Dans l’ensemble, il avait été un hobbit comme les autres, jouant avec ceux de son âge, poussant comme un champignon en automne et tentant de se faufiler dans les caves ou celliers de ses voisins pour leur grappiller un met de choix.
En bons descendants de la branche des Fortauds, ils passaient de longues heures près de l’eau, nageant ou y trempant simplement leurs larges pieds, profitant du temps doux et de la langueur commune à leur peuple.
Ce fut ainsi, qu’un bel après-midi ensoleillé, alors qu’il somnolait, sa canne à pêche mollement tenue dans ses mains, il fut arraché à la torpeur par Déagol, son cousin et ami, qui avait trouvé un bijou dans la vase.

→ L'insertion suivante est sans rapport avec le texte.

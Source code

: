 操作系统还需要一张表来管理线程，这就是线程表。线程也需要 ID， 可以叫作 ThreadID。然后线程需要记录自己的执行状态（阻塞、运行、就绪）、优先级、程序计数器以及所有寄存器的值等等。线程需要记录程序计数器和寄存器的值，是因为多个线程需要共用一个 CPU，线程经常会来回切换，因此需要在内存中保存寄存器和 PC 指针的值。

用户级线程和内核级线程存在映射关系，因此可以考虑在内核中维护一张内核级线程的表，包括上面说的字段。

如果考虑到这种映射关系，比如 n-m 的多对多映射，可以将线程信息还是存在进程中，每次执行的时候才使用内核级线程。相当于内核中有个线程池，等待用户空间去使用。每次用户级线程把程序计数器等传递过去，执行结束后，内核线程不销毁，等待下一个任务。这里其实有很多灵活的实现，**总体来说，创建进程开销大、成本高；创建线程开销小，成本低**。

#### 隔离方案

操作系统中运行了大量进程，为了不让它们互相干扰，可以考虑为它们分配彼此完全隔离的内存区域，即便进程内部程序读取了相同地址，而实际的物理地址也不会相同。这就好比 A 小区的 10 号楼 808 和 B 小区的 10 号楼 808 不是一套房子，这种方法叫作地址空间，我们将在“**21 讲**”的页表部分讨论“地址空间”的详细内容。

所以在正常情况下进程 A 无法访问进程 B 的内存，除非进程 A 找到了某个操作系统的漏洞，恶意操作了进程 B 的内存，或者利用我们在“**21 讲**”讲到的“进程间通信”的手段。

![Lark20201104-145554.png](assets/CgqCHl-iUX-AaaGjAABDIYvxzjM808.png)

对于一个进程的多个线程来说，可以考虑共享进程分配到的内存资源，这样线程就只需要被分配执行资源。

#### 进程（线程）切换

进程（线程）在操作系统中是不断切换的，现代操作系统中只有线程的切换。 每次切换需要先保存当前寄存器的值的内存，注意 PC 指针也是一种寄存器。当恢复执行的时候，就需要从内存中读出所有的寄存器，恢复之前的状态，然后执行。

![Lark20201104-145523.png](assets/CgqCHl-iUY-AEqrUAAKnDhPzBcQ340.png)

Sméagol avait toujours été un hobbit moyen, semblable à tous ceux de sa petite communauté. Sa plus grande ambition était de pécher le plus gros poisson de la Grande Rivière des Terres Sauvages et ses plans futurs s’arrêtaient au repas suivant.
Il reprendra sûrement le commerce de son père à sa suite et épousera une jolie demoiselle choisie par la matriarche, avec laquelle il élèvera toute une tripotée de petits hobbits tout aussi moyens que les autres.
Mais tout changea à la vision de cet anneau. C’était comme si… Comme s’il l’appelait.
Ce qui suivit devint flou et même dans les moments les plus calmes, il avait bien du mal à apaiser son esprit tourmenté pour se pencher un tantinet sur sa vie passée.
Plus rien ne comptait, finalement, tant qu’il avait son trésor avec lui. Son précieux Anneau qu’il servirait jusqu’au jour où la mort voudra bien de lui.
Il était bien, ici, dans cette caverne inondée, à se goinfrer de gobelins idiots et de poissons aveugles, tout en s’adressant à son maître vénéré.